Bakanlar Kurulu, Özelleştirme İdaresi uygulamalarında yargı
kararlarının yok sayılmasını içeren 11 Haziran 2012 tarihli
kararında, ’Özelleştirme İdaresi’nce devir ve teslim
işlemleri tamamlanmış olan özelleştirme işlemleri hakkında verilen
yargı kararlarının uygulanmasında çıkan fiili imkansızlık
nedeniyle, Eti Alüminyum A.Ş.nin yüzde 100 hissesinin satış
yöntemiyle özelleştirilmesi, Türkiye Denizcilik İşletmesinin
Kuşadası ve Çeşme Limanları’nın işletme hakkı verilerek
özelleştirilmesi, SEKA Balıkesir İşletmesi’nin varlık satışı
yöntemiyle özelleştirilmesi ile Türkiye Petrol Rafineleri A.Ş.nin
yüzde 14.76 hissesinin borsada satılmasını iptal eden yargı
kararıyla ilgili olarak geriye ve ileriye yönelik her hangi bir
işlem tesis edilmemesi’ kararı verdi. Kamuoyunda uzun süre
yeralan Bakanlar Kurulu Kararı’nda ayrıca ’Özelleştirme
İdaresi’nin bu yönde yapılmış iş ve işlemlerin devam ettirilerek
sonuçlandırılması kararlaştırılmıştır’ denilip, mahkeme
kararlarının uygulanmasının fiili güçlüğüne dikkat çekildi.

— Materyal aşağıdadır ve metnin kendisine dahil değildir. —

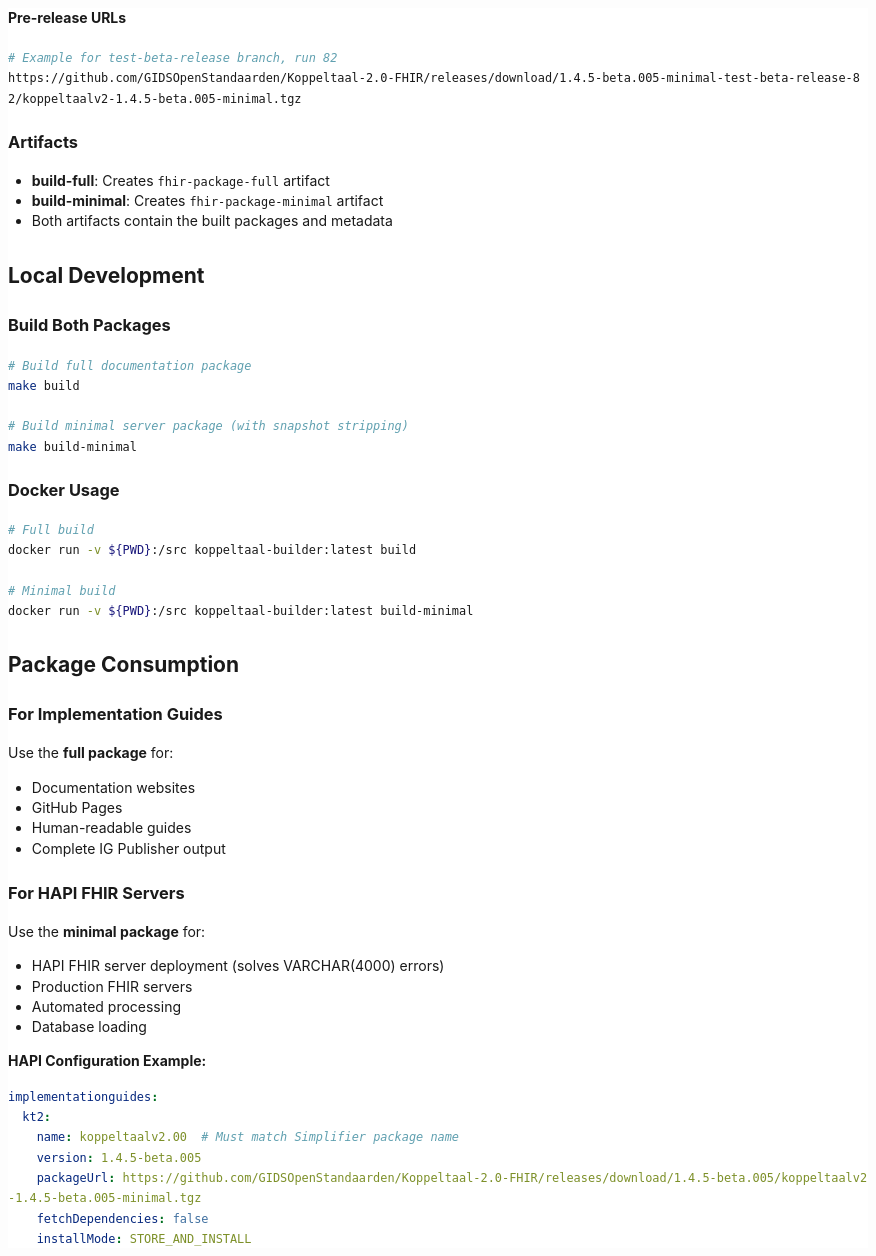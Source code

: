 #### Pre-release URLs
```bash
# Example for test-beta-release branch, run 82
https://github.com/GIDSOpenStandaarden/Koppeltaal-2.0-FHIR/releases/download/1.4.5-beta.005-minimal-test-beta-release-82/koppeltaalv2-1.4.5-beta.005-minimal.tgz
```

### Artifacts
- **build-full**: Creates `fhir-package-full` artifact
- **build-minimal**: Creates `fhir-package-minimal` artifact
- Both artifacts contain the built packages and metadata

## Local Development

### Build Both Packages
```bash
# Build full documentation package
make build

# Build minimal server package (with snapshot stripping)
make build-minimal
```

### Docker Usage
```bash
# Full build
docker run -v ${PWD}:/src koppeltaal-builder:latest build

# Minimal build  
docker run -v ${PWD}:/src koppeltaal-builder:latest build-minimal
```

## Package Consumption

### For Implementation Guides
Use the **full package** for:
- Documentation websites
- GitHub Pages
- Human-readable guides
- Complete IG Publisher output

### For HAPI FHIR Servers
Use the **minimal package** for:
- HAPI FHIR server deployment (solves VARCHAR(4000) errors)
- Production FHIR servers
- Automated processing
- Database loading

**HAPI Configuration Example:**
```yaml
implementationguides:
  kt2:
    name: koppeltaalv2.00  # Must match Simplifier package name
    version: 1.4.5-beta.005
    packageUrl: https://github.com/GIDSOpenStandaarden/Koppeltaal-2.0-FHIR/releases/download/1.4.5-beta.005/koppeltaalv2-1.4.5-beta.005-minimal.tgz
    fetchDependencies: false
    installMode: STORE_AND_INSTALL
```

"HUKUK DEVLETİ VE ANAYASAYA
AYKIRI"
Bakanlar Kurulu’nun bu kararının hukuk devleti ilkelerine ve
anayasaya aykırı olduğu öne süren avukat Nilgün Öğünçlü, yürütmenin
durdurulması amacıyla Danıştay 13’üncü Dairesi’nde dava açtı.
Bakanlar Kurulu’nun kararıyla hukuka aykırı bulunarak iptaline
karar verilen bazı özelleştirme işlemlerinin meşrulaştırılması
yoluna gidildiğini savunan Öğünçlü, "Fiili imkansızlık
gerekçesi ile hukuka aykırı, yolsuz idare işleminin korunması
hukuka güveni sarsar" dedi.
Öğünçlü dava dilekçesinde "Fiili imkansızlık doğru olmayan,
dayanaksız, eğreti bir gerekçedir. Örneğin TÜPRAŞ’ın hisselerinin
özelleştirilmesine dair işlemin geri alınması konusunda hiçbir
engel, fiili imkansızlık yoktur. Yine Kuşadası Limanı
özelleştirmesinde geri dönüş çok kolaydır. Borçlar Hukuku
çerçevesinde sözleşme gereğince yapılanlar iade edilecektir. Somut
durumda liman işletmecisi devir tarihinden sonra hukuka aykırı
yapılar yapmış, bunlarla ilgili yıkım kararı verilmiştir. Hukuka
aykırı imalatları nedeni ile hak iddiasında bulunması mümkün
değildir. Aynı şekilde Bakanlar Kurulu’nda belirtilen diğer
özelleştirmelerinde iadesi için kurallar devir teslim
sözleşmelerinde vardır’ dedi.
"HUKUK DEVLETİNDE SINIRSIZ YETKİ
OLMAZ"
Avukat Nilgün Öğünçlü, Başbakanlık avukatlarının dava dosyasındaki
itirazlarına yönelik yaptığı ikinci başvuruda ise, şu ifadelere yer
verdi: "Kamu kurumlarının denetimden uzak olmaları,
sınırsız yetki kullanmaları anlamına gelir. Bu durumdaki yönetim
şeklinin adı ’hukuk devleti’ olamaz. Kamu idarelerinde yürütme
görevini yerine getirenlerin denetimi sevmeleri, yürütme yetkisini
her türlü denetimden uzak ve özgürce kullanmak istemeleri doğal ve
beklenen bir durumdur. Ancak hukuk devletinde böyle denetimsiz bir
yetki kullanımından söz edilemez. Uygulamada aksayan ve eleştirilen
yönleri olsa da ülkemizde de hukuk devletini sağlamak üzere
kurallar kabul edilmiştir. Anayasamızın 125 ve 138’inci maddeleri
yasama ve yürütme organları ile idarenin mahkeme kararlarına uymak
zorunda oldukları kuralı yer almaktadır."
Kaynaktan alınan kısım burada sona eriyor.